(Input data begins)

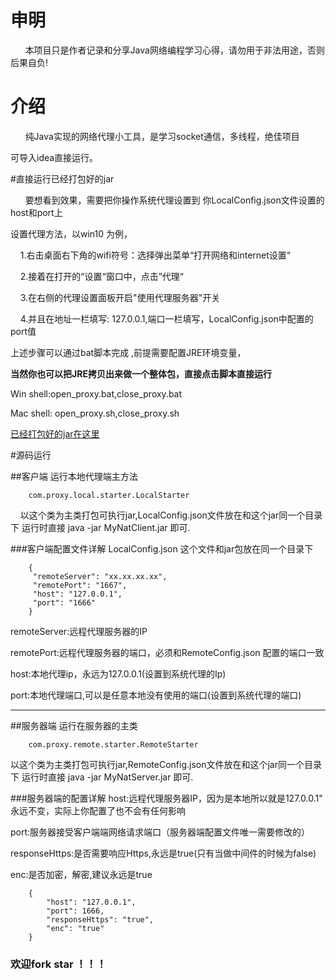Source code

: 

# 申明

&nbsp;&nbsp;&nbsp;&nbsp;&nbsp;&nbsp;本项目只是作者记录和分享Java网络编程学习心得，请勿用于非法用途，否则后果自负!

# 介绍

&nbsp;&nbsp;&nbsp;&nbsp;&nbsp;&nbsp;纯Java实现的网络代理小工具，是学习socket通信，多线程，绝佳项目

可导入idea直接运行。


#直接运行已经打包好的jar

&nbsp;&nbsp;&nbsp;&nbsp;&nbsp;&nbsp;要想看到效果，需要把你操作系统代理设置到 你LocalConfig.json文件设置的host和port上

设置代理方法，以win10 为例，

&nbsp;&nbsp;&nbsp;&nbsp;1.右击桌面右下角的wifi符号：选择弹出菜单“打开网络和internet设置“

&nbsp;&nbsp;&nbsp;&nbsp;2.接着在打开的“设置“窗口中，点击”代理“

&nbsp;&nbsp;&nbsp;&nbsp;3.在右侧的代理设置面板开启"使用代理服务器"开关

&nbsp;&nbsp;&nbsp;&nbsp;4.并且在地址一栏填写: 127.0.0.1,端口一栏填写，LocalConfig.json中配置的port值


上述步骤可以通过bat脚本完成 ,前提需要配置JRE环境变量，

**当然你也可以把JRE拷贝出来做一个整体包，直接点击脚本直接运行**

Win shell:open_proxy.bat,close_proxy.bat

Mac shell: open_proxy.sh,close_proxy.sh


[已经打包好的jar在这里](./out/artifacts/)


#源码运行

##客户端
运行本地代理端主方法

        com.proxy.local.starter.LocalStarter

&nbsp;&nbsp;&nbsp;&nbsp;以这个类为主类打包可执行jar,LocalConfig.json文件放在和这个jar同一个目录下
运行时直接 java -jar MyNatClient.jar 即可.

###客户端配置文件详解
LocalConfig.json 这个文件和jar包放在同一个目录下


        {
         "remoteServer": "xx.xx.xx.xx",
         "remotePort": "1667",
         "host": "127.0.0.1",
         "port": "1666"
        }

remoteServer:远程代理服务器的IP

remotePort:远程代理服务器的端口，必须和RemoteConfig.json 配置的端口一致

host:本地代理ip，永远为127.0.0.1(设置到系统代理的Ip)

port:本地代理端口,可以是任意本地没有使用的端口(设置到系统代理的端口)

***

##服务器端
运行在服务器的主类

        com.proxy.remote.starter.RemoteStarter

以这个类为主类打包可执行jar,RemoteConfig.json文件放在和这个jar同一个目录下
运行时直接 java -jar MyNatServer.jar 即可.



###服务器端的配置详解
host:远程代理服务器IP，因为是本地所以就是127.0.0.1" 永远不变，实际上你配置了也不会有任何影响

port:服务器接受客户端端网络请求端口（服务器端配置文件唯一需要修改的）

responseHttps:是否需要响应Https,永远是true(只有当做中间件的时候为false)

enc:是否加密，解密,建议永远是true

        {
            "host": "127.0.0.1",
            "port": 1666,
            "responseHttps": "true",
            "enc": "true"
        }

### 欢迎fork star ！！！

(Input data ends)

### [The task]
Each line in the data that holds the string "responseHttps" must be returned.

### [Task result]
responseHttps:是否需要响应Https,永远是true(只有当做中间件的时候为false)
            "responseHttps": "true",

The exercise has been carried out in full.